No cilantro, though. Cilantro is evil.

Anyway, I came across a great recipe for chili in “New Classics” and I’ve been making it for years. This isn’t a “hot” chili since I don’t care for food that’s hot just for the sake of it being hot. Sparky and spicy yes; hot, no. Feel free to make this as screamingly torrid as you see fit.

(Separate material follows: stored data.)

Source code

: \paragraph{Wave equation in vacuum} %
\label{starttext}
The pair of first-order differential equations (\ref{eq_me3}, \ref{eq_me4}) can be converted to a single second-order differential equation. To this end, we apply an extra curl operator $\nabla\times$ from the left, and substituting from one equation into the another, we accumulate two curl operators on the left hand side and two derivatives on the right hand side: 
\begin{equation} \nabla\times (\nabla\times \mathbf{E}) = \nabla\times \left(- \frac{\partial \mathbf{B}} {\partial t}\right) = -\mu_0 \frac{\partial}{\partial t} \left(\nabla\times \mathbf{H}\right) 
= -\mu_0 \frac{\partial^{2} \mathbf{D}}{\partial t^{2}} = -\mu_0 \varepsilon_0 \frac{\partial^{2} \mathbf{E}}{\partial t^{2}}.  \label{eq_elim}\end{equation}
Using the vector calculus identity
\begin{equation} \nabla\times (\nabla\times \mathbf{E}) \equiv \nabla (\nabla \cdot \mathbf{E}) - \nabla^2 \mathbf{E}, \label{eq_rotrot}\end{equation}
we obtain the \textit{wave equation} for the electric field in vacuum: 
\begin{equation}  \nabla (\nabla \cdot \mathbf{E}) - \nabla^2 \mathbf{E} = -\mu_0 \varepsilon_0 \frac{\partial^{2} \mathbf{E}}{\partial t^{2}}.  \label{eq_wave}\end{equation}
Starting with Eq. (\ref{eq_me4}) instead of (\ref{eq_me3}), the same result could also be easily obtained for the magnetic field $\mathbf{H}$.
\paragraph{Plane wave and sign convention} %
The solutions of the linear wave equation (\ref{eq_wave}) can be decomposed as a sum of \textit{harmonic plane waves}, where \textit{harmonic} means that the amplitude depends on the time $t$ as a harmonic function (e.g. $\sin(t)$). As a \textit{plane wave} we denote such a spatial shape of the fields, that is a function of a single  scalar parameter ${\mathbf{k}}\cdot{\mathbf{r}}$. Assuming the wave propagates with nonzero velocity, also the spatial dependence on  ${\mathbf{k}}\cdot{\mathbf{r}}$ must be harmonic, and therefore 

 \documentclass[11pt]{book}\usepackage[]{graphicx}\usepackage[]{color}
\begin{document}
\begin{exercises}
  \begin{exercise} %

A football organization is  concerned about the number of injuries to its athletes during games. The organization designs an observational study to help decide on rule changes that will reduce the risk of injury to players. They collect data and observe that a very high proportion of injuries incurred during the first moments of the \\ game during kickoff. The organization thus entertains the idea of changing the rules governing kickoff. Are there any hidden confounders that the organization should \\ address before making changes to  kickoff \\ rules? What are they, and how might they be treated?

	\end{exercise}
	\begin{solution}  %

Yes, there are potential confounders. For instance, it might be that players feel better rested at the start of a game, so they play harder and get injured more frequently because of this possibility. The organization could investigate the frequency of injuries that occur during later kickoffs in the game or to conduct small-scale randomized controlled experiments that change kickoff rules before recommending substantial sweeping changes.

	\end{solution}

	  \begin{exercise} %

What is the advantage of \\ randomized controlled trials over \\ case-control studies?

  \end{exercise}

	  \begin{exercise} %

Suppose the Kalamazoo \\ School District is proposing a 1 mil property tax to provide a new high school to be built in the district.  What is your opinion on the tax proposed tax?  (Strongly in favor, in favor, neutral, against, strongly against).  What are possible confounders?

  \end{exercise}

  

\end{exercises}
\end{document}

The chili purists will scream that I still don’t make chili. I don’t really care; this one makes me happy.

Veghead Chili

  • 3 Tbsp. olive oil
  • 1 Spanish onion (or large yellow onion), chopped
  • 3 garlic cloves, minced or pressed
  • 1 Tbsp. ground cumin
  • 1 Tbsp. ground coriander
  • 1 Tbsp. good chili powder
  • 1 tsp. oregano
  • 2 medium summer squash (zukes, gold bar zukes, summer crookneck), diced
  • 1 hot pepper, stemmed, seeded and chopped (wear gloves if you’re really sensitive), optional
  • 1 large pepper (red, green…orange or yellow look really snazzy), stemmed, seeded and chopped
  • 1 28-oz can tomatoes in juice, not puree (diced, chopped plums or crushed…your call)
  • 2 15-oz cans beans with liquid (I like pinto and black…your call)
  • 1 cup of frozen corn kernels
  • 1 6 oz. can tomato paste
  • minced fresh parsley and cilantro (if you must)
  • salsa and/or Tabasco to taste
  • salt
  1. Heat the oil in a large soup pot or Dutch oven.
  2. Add the onions and saute on medium-high heat until golden. Add the garlic and give it a good stir.
  3. Add the spices and oregano, stir.
  4. Mix in the diced squash and the peppers. Cover the pot and cook on low for a couple of minutes.
  5. Remove the lid and add the tomatoes, beans, corn and tomato paste. Give it a good stir, cover and let it simmer for about half an hour or so. Keep an eye on it so it doesn’t burn.
  6. Add the parsley, salsa, Tabasco and salt. Taste for seasonings and adjust.
  7. Enjoy!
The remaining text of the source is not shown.